Hello, First of all sorry for my english.
So I've got gaming project to do for my university. I'm studying Computer Science and i chose SFML library.
Here's my topic. I have to write something like Worms (Simple ofc, it don't have to be AAA game ^^) but in real time with simple map editor. It's hot-seat game, map has got size of screen resolution, each of players has 30 seconds to draw his half of map and then they're shooting to each other. Map is destructible.
I've got some problems. I've got 2 versions of drawing map but both sucks.
First version and problem: efficiency
void Level::Render(sf::RenderWindow &gamewindow)
{
for (int i = 0; i < mapelements.size(); i++)
{
mapElement a = mapelements[i];
gamewindow.draw(a.circle);
}
p1.Render(gamewindow);
}
void Level::handleInput(sf::RenderWindow& gamewindow) {
if (sf::Mouse::isButtonPressed(sf::Mouse::Left))
{
mapElement circle;
circle.setPosition(mouse.getPosition(gamewindow).x, mouse.getPosition(gamewindow).y);
mapelements.push_back(circle);
}
...
mapElement is a circle with some methods. This version really sucks in efficiency. If there are 500+ circles there's huge fps drop. If collision is off i can draw about 700+ circles
Second version
I've got transparent RenderTexture (Screen Resolution size, e.g 1366x768) on which i draw circles and then i remove circles from vector so there's no efficiency problems but i can't handle with collision cause it's one big texture...
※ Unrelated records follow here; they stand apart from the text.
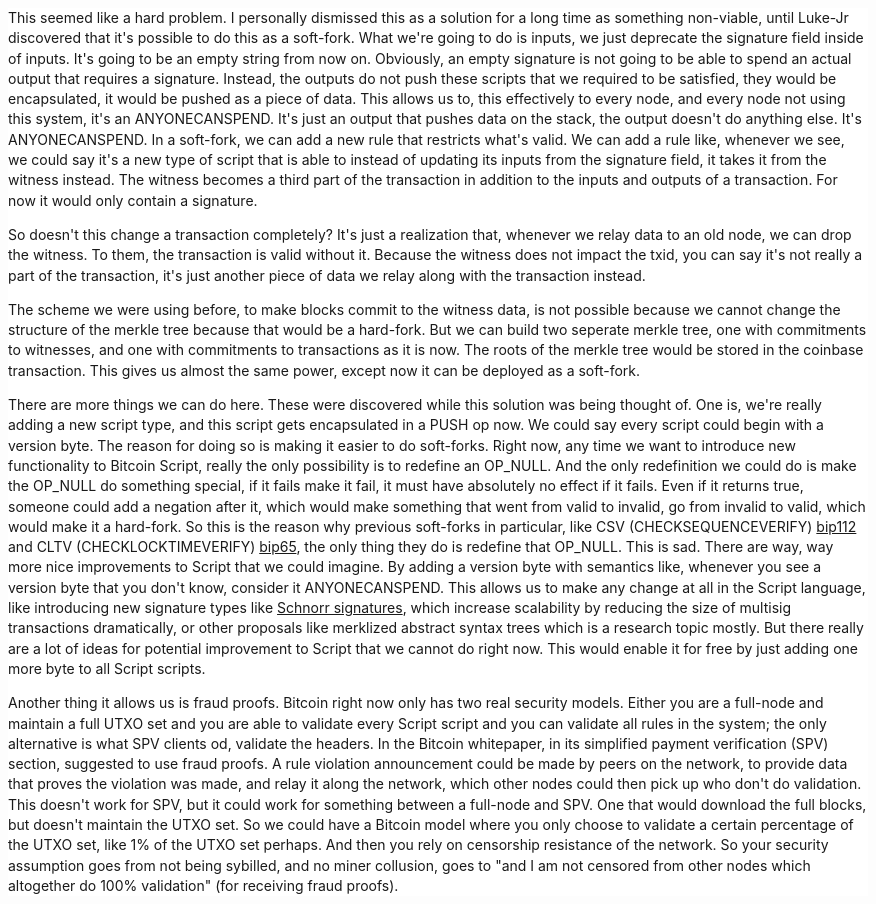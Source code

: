 This seemed like a hard problem. I personally dismissed this as a solution for a long time as something non-viable, until Luke-Jr discovered that it's possible to do this as a soft-fork. What we're going to do is inputs, we just deprecate the signature field inside of inputs. It's going to be an empty string from now on. Obviously, an empty signature is not going to be able to spend an actual output that requires a signature. Instead, the outputs do not push these scripts that we required to be satisfied, they would be encapsulated, it would be pushed as a piece of data. This allows us to, this effectively to every node, and every node not using this system, it's an ANYONECANSPEND. It's just an output that pushes data on the stack, the output doesn't do anything else. It's ANYONECANSPEND. In a soft-fork, we can add a new rule that restricts what's valid. We can add a rule like, whenever we see, we could say it's a new type of script that is able to instead of updating its inputs from the signature field, it takes it from the witness instead. The witness becomes a third part of the transaction in addition to the inputs and outputs of a transaction. For now it would only contain a signature.

So doesn't this change a transaction completely? It's just a realization that, whenever we relay data to an old node, we can drop the witness. To them, the transaction is valid without it. Because the witness does not impact the txid, you can say it's not really a part of the transaction, it's just another piece of data we relay along with the transaction instead.

The scheme we were using before, to make blocks commit to the witness data, is not possible because we cannot change the structure of the merkle tree because that would be a hard-fork. But we can build two seperate merkle tree, one with commitments to witnesses, and one with commitments to transactions as it is now. The roots of the merkle tree would be stored in the coinbase transaction. This gives us almost the same power, except now it can be deployed as a soft-fork.

There are more things we can do here. These were discovered while this solution was being thought of. One is, we're really adding a new script type, and this script gets encapsulated in a PUSH op now. We could say every script could begin with a version byte. The reason for doing so is making it easier to do soft-forks. Right now, any time we want to introduce new functionality to Bitcoin Script, really the only possibility is to redefine an OP\_NULL. And the only redefinition we could do is make the OP\_NULL do something special, if it fails make it fail, it must have absolutely no effect if it fails. Even if it returns true, someone could add a negation after it, which would make something that went from valid to invalid, go from invalid to valid, which would make it a hard-fork. So this is the reason why previous soft-forks in particular, like CSV (CHECKSEQUENCEVERIFY) [bip112](https://github.com/bitcoin/bips/blob/master/bip-0112.mediawiki) and CLTV (CHECKLOCKTIMEVERIFY) [bip65](https://github.com/bitcoin/bips/blob/master/bip-0065.mediawiki), the only thing they do is redefine that OP\_NULL. This is sad. There are way, way more nice improvements to Script that we could imagine. By adding a version byte with semantics like, whenever you see a version byte that you don't know, consider it ANYONECANSPEND. This allows us to make any change at all in the Script language, like introducing new signature types like <a href="http://diyhpl.us/wiki/transcripts/blockchain-protocol-analysis-security-engineering/2018/schnorr-signatures-for-bitcoin-challenges-opportunities/">Schnorr signatures</a>, which increase scalability by reducing the size of multisig transactions dramatically, or other proposals like merklized abstract syntax trees which is a research topic mostly. But there really are a lot of ideas for potential improvement to Script that we cannot do right now. This would enable it for free by just adding one more byte to all Script scripts.

Another thing it allows us is fraud proofs. Bitcoin right now only has two real security models. Either you are a full-node and maintain a full UTXO set and you are able to validate every Script script and you can validate all rules in the system; the only alternative is what SPV clients od, validate the headers. In the Bitcoin whitepaper, in its simplified payment verification (SPV) section, suggested to use fraud proofs. A rule violation announcement could be made by peers on the network, to provide data that proves the violation was made, and relay it along the network, which other nodes could then pick up who don't do validation. This doesn't work for SPV, but it could work for something between a full-node and SPV. One that would download the full blocks, but doesn't maintain the UTXO set. So we could have a Bitcoin model where you only choose to validate a certain percentage of the UTXO set, like 1% of the UTXO set perhaps. And then you rely on censorship resistance of the network. So your security assumption goes from not being sybilled, and no miner collusion, goes to "and I am not censored from other nodes which altogether do 100% validation" (for receiving fraud proofs).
I don't have other ideas, i'm new in SFML but i tried. Maybe you can help me with ideas of mine or you've got other ideas.
Thanks ;)
mapElement a = mapelements[i];
gamewindow.draw(a.circle);
You're doing un unecessary copy/destruction of each map element every time you draw them. And you're probably doing it also in other parts of your code (collision detection, ...). Remove all these copies and see if things get better.
I've got transparent RenderTexture (Screen Resolution size, e.g 1366x768) on which i draw circles and then i remove circles from vector so there's no efficiency problems but i can't handle with collision cause it's one big texture...
You can reconstruct collision information from transparent parts of the texture. Or keep a separate representation of your map for collision detection (ie. every time you draw or erase something to/from the render-texture, add/remove a corresponding entry in the physical description of your map); should be easy if it's just a set of circles.